Now we apply what we have described to the whole _descriptions_ columns. We are using the integration between `pandas` and `tqdm` in order to keep track of progress. Also notice that we are not overwriting the previous columns (the search engine should return a polished output, not the columns pre-processed for the search engine).

In [5]:
# Lemmatization of Description and Short Description with POS tagging
# We simply assign the description columns to the transformed descriptions
places["placeDesc_post"], places["placeShortDesc_post"] = places.placeDesc.progress_apply(preprocessing_field), places.placeShortDesc.progress_apply(preprocessing_field)

  0%|          | 0/7361 [00:00<?, ?it/s]

  0%|          | 0/7361 [00:00<?, ?it/s]

## 2.1 Conjunctive query
<a id = "point_2.1"></a>

Next step is building the inverted index. In order to do that, the first step is building a so-called Term-Document matrix, which is easily built with scikit-learn, more specifically with its (very, very useful) `CountVectorizer` class. The `transform` method of the class returns a Document-Term matrix, so we need to take its transpose. For every row (a document) we will have a list (along the columns) of one-hot representations (presence or absence of a word).

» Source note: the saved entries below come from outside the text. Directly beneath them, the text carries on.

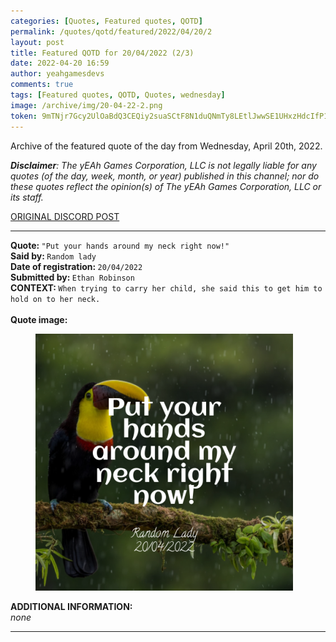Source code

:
 ```yaml
---
categories: [Quotes, Featured quotes, QOTD]
permalink: /quotes/qotd/featured/2022/04/20/2
layout: post
title: Featured QOTD for 20/04/2022 (2/3)
date: 2022-04-20 16:59
author: yeahgamesdevs
comments: true
tags: [Featured quotes, QOTD, Quotes, wednesday]
image: /archive/img/20-04-22-2.png
token: 9mTNjr7Gcy2UlOaBdQ3CEQiy2suaSCtF8N1duQNmTy8LEtlJwwSE1UHxzHdcIfP18PS5oN2XjgQjLDE83RuUzFAMwg9VNQHdM431v6cc4j1P5EomqnIgtcw8BbH1rcjkhbnbx2Mqc1wV
---
```

<!-- wp:paragraph -->
<p>Archive of the featured quote of the day from Wednesday, April 20th, 2022. </p>
<!-- /wp:paragraph -->

<!-- wp:paragraph -->
<p><em><strong>Disclaimer</strong>: The yEAh Games Corporation, LLC is not legally liable for any quotes (of the day, week, month, or year) published in this channel; nor do these quotes reflect the opinion(s) of The yEAh Games Corporation, LLC or its staff.</em><a href="https://cdn.discordapp.com/attachments/958100064079839303/964566123628609628/unknown.png"></a></p>
<!-- /wp:paragraph -->

<!-- wp:buttons {"layout":{"type":"flex","justifyContent":"left"}} -->
<div class="wp-block-buttons"><!-- wp:button {"textColor":"vivid-cyan-blue","align":"center","style":{"border":{"radius":"18px"}},"className":"is-style-fill"} -->
<div class="wp-block-button aligncenter is-style-fill"><a class="wp-block-button__link has-vivid-cyan-blue-color has-text-color" href="https://discord.com/channels/887052880782176266/958100064079839303/966486616111734896" style="border-radius:18px;">ORIGINAL DISCORD POST</a></div>
<!-- /wp:button --></div>
<!-- /wp:buttons -->

<!-- wp:separator {"align":"center","className":"is-style-wide"} -->
<hr class="wp-block-separator aligncenter has-alpha-channel-opacity is-style-wide" />
<!-- /wp:separator -->

<!-- wp:paragraph -->
<p><strong>Quote: </strong><code>"Put your hands around my neck right now!"</code><br><strong>Said by: </strong><code>Random lady</code><br><strong>Date of registration: </strong><code>20/04/2022</code> <br><strong>Submitted by: </strong><code>Ethan Robinson</code><br><strong>CONTEXT: </strong><code>When trying to carry her child, she said this to get him to hold on to her neck.</code><br><br><strong>Quote image:</strong></p>
<!-- /wp:paragraph -->

<!-- wp:image {"id":427,"sizeSlug":"large","linkDestination":"none"} -->
<figure class="wp-block-image size-large"><img src="/archive/img/20-04-22-2.png" alt="" class="wp-image-427" /></figure>
<!-- /wp:image -->

<!-- wp:paragraph -->
<p><strong>ADDITIONAL INFORMATION:</strong><br><em>none</em></p>
<!-- /wp:paragraph -->

<!-- wp:separator {"className":"is-style-wide"} -->
<hr class="wp-block-separator has-alpha-channel-opacity is-style-wide" />
<!-- /wp:separator -->
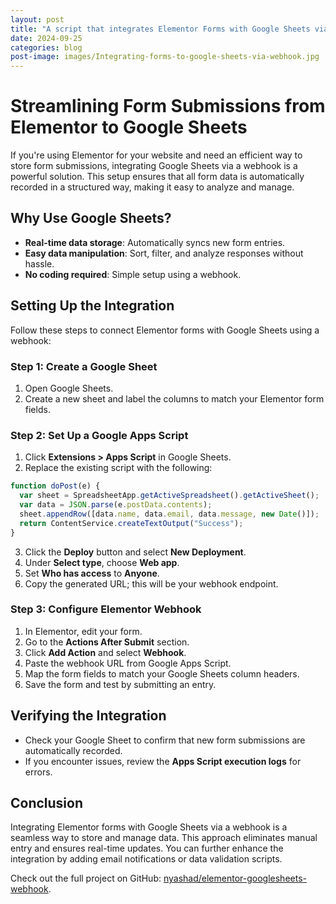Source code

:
 ```yaml
---
layout: post
title: "A script that integrates Elementor Forms with Google Sheets via Webhooks"
date: 2024-09-25 
categories: blog
post-image: images/Integrating-forms-to-google-sheets-via-webhook.jpg
---
```


# Streamlining Form Submissions from Elementor to Google Sheets

If you're using Elementor for your website and need an efficient way to store form submissions, integrating Google Sheets via a webhook is a powerful solution. This setup ensures that all form data is automatically recorded in a structured way, making it easy to analyze and manage.

## Why Use Google Sheets?
- **Real-time data storage**: Automatically syncs new form entries.
- **Easy data manipulation**: Sort, filter, and analyze responses without hassle.
- **No coding required**: Simple setup using a webhook.

## Setting Up the Integration
Follow these steps to connect Elementor forms with Google Sheets using a webhook:

### Step 1: Create a Google Sheet
1. Open Google Sheets.
2. Create a new sheet and label the columns to match your Elementor form fields.

### Step 2: Set Up a Google Apps Script
1. Click **Extensions > Apps Script** in Google Sheets.
2. Replace the existing script with the following:

```javascript
function doPost(e) {
  var sheet = SpreadsheetApp.getActiveSpreadsheet().getActiveSheet();
  var data = JSON.parse(e.postData.contents);
  sheet.appendRow([data.name, data.email, data.message, new Date()]);
  return ContentService.createTextOutput("Success");
}
```

3. Click the **Deploy** button and select **New Deployment**.
4. Under **Select type**, choose **Web app**.
5. Set **Who has access** to **Anyone**.
6. Copy the generated URL; this will be your webhook endpoint.

### Step 3: Configure Elementor Webhook
1. In Elementor, edit your form.
2. Go to the **Actions After Submit** section.
3. Click **Add Action** and select **Webhook**.
4. Paste the webhook URL from Google Apps Script.
5. Map the form fields to match your Google Sheets column headers.
6. Save the form and test by submitting an entry.

## Verifying the Integration
- Check your Google Sheet to confirm that new form submissions are automatically recorded.
- If you encounter issues, review the **Apps Script execution logs** for errors.

## Conclusion
Integrating Elementor forms with Google Sheets via a webhook is a seamless way to store and manage data. This approach eliminates manual entry and ensures real-time updates. You can further enhance the integration by adding email notifications or data validation scripts.

Check out the full project on GitHub: [nyashad/elementor-googlesheets-webhook](https://github.com/nyashad/elementor-googlesheets-webhook).
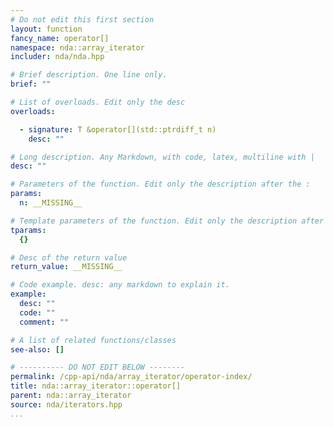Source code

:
 ```yaml
---
# Do not edit this first section
layout: function
fancy_name: operator[]
namespace: nda::array_iterator
includer: nda/nda.hpp

# Brief description. One line only.
brief: ""

# List of overloads. Edit only the desc
overloads:

  - signature: T &operator[](std::ptrdiff_t n)
    desc: ""

# Long description. Any Markdown, with code, latex, multiline with |
desc: ""

# Parameters of the function. Edit only the description after the :
params:
  n: __MISSING__

# Template parameters of the function. Edit only the description after the :
tparams:
  {}

# Desc of the return value
return_value: __MISSING__

# Code example. desc: any markdown to explain it.
example:
  desc: ""
  code: ""
  comment: ""

# A list of related functions/classes
see-also: []

# ---------- DO NOT EDIT BELOW --------
permalink: /cpp-api/nda/array_iterator/operator-index/
title: nda::array_iterator::operator[]
parent: nda::array_iterator
source: nda/iterators.hpp
...
```


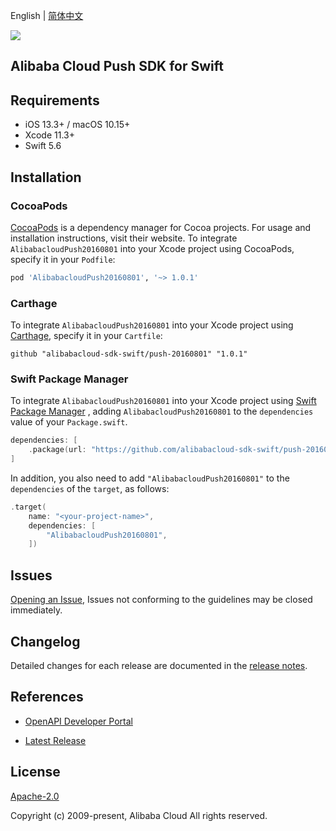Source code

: English | [简体中文](README-CN.md)

![](https://aliyunsdk-pages.alicdn.com/icons/AlibabaCloud.svg)

## Alibaba Cloud Push SDK for Swift

## Requirements

- iOS 13.3+ / macOS 10.15+
- Xcode 11.3+
- Swift 5.6

## Installation

### CocoaPods

[CocoaPods](https://cocoapods.org) is a dependency manager for Cocoa projects. For usage and installation instructions, visit their website. To integrate `AlibabacloudPush20160801` into your Xcode project using CocoaPods, specify it in your `Podfile`:

```ruby
pod 'AlibabacloudPush20160801', '~> 1.0.1'
```

### Carthage

To integrate `AlibabacloudPush20160801` into your Xcode project using [Carthage](https://github.com/Carthage/Carthage), specify it in your `Cartfile`:

```ogdl
github "alibabacloud-sdk-swift/push-20160801" "1.0.1"
```

### Swift Package Manager

To integrate `AlibabacloudPush20160801` into your Xcode project using [Swift Package Manager](https://swift.org/package-manager/) , adding `AlibabacloudPush20160801` to the `dependencies` value of your `Package.swift`.

```swift
dependencies: [
    .package(url: "https://github.com/alibabacloud-sdk-swift/push-20160801.git", from: "1.0.1")
]
```

In addition, you also need to add `"AlibabacloudPush20160801"` to the `dependencies` of the `target`, as follows:

```swift
.target(
    name: "<your-project-name>",
    dependencies: [
        "AlibabacloudPush20160801",
    ])
```

## Issues

[Opening an Issue](https://github.com/alibabacloud-sdk-swift/push-20160801/issues/new), Issues not conforming to the guidelines may be closed immediately.

## Changelog

Detailed changes for each release are documented in the [release notes](./ChangeLog.txt).

## References

* [OpenAPI Developer Portal](https://next.api.alibabacloud.com/home)
- [Latest Release](https://github.com/alibabacloud-sdk-swift/push-20160801)

## License

[Apache-2.0](http://www.apache.org/licenses/LICENSE-2.0)

Copyright (c) 2009-present, Alibaba Cloud All rights reserved.
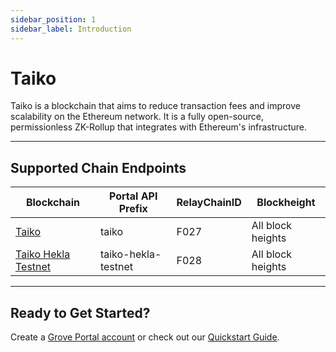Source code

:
 ```yaml
---
sidebar_position: 1
sidebar_label: Introduction
---
```


# Taiko

Taiko is a blockchain that aims to reduce transaction fees and improve scalability on the Ethereum network. It is a fully open-source, permissionless ZK-Rollup that integrates with Ethereum's infrastructure. 

---

## Supported Chain Endpoints

| Blockchain                                   | Portal API Prefix | RelayChainID | Blockheight         |
| -------------------------------------------- | ----------------- | ------------ | ------------------- |
| [Taiko](./endpoints/taiko) | taiko    | F027         | All block heights |
| [Taiko Hekla Testnet](./endpoints/taiko-hekla-testnet) | taiko-hekla-testnet    | F028         | All block heights |

---

## Ready to Get Started?

Create a [Grove Portal account](https://portal.grove.city) or check out our [Quickstart Guide](/guides/getting-started/quickstart).
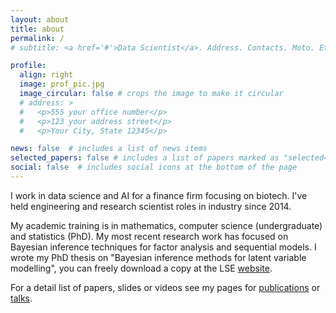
 ```yaml
---
layout: about
title: about
permalink: /
# subtitle: <a href='#'>Data Scientist</a>. Address. Contacts. Moto. Etc.

profile:
  align: right
  image: prof_pic.jpg
  image_circular: false # crops the image to make it circular
  # address: >
  #   <p>555 your office number</p>
  #   <p>123 your address street</p>
  #   <p>Your City, State 12345</p>

news: false  # includes a list of news items
selected_papers: false # includes a list of papers marked as "selected={true}"
social: false  # includes social icons at the bottom of the page
---
```



I work in data science and AI for a finance firm focusing on biotech. I've held engineering and research scientist roles in industry since 2014.

My academic training is in mathematics, computer science (undergraduate) and statistics (PhD).
My most recent research work has focused on Bayesian inference techniques for factor analysis and sequential models.
I wrote my PhD thesis on "Bayesian inference methods for latent variable modelling", you can freely download a copy at the LSE [website](https://etheses.lse.ac.uk/4380/).

For a detail list of papers, slides or videos see my pages for [publications](https://bayesways.github.io/publications/) or [talks](https://bayesways.github.io/talks/).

We need to pass a RegEx expression to enforce the separator we have placed before: `|`. We also pass other arguments to the `__init__` method, but they are relatively straightforward.


In [6]:
# The RegEx token pattern is very simple here, it just has a single capturing group with a non-greedy quantifier and a lookahead and a lookbehind to avoid consuming "|" in the match, which is a NO-GO
# Binary = TRUE => one hot encoding representation
one_hot_vectorizer = feature_extraction.text.CountVectorizer(strip_accents=False, lowercase=False, token_pattern=r"(?<=\|)(.*?)(?=\|)", binary = True)
one_hot_vectorizer.fit(places.placeDesc_post) # Get the vocabulary from the corpus
term_document = one_hot_vectorizer.transform(places.placeDesc_post).transpose() # Transform the corpus into the document-term matrix, then take the transpose of the output

We then get the dictionary mapping each word to its index in the matrix. In order to do that, we can just access an attribute of the one_hot_vectorizer object. It will be saved, serialized, in storage. For that we can just use the `pickle` Python module.

In [7]:
import pickle
# The vocabulary is saved, serialized, in storage
vocabulary_word_index = one_hot_vectorizer.vocabulary_
with open("vocabulary_word_index.pickle", "wb") as vocab_file:
    pickle.dump(vocabulary_word_index, file = vocab_file)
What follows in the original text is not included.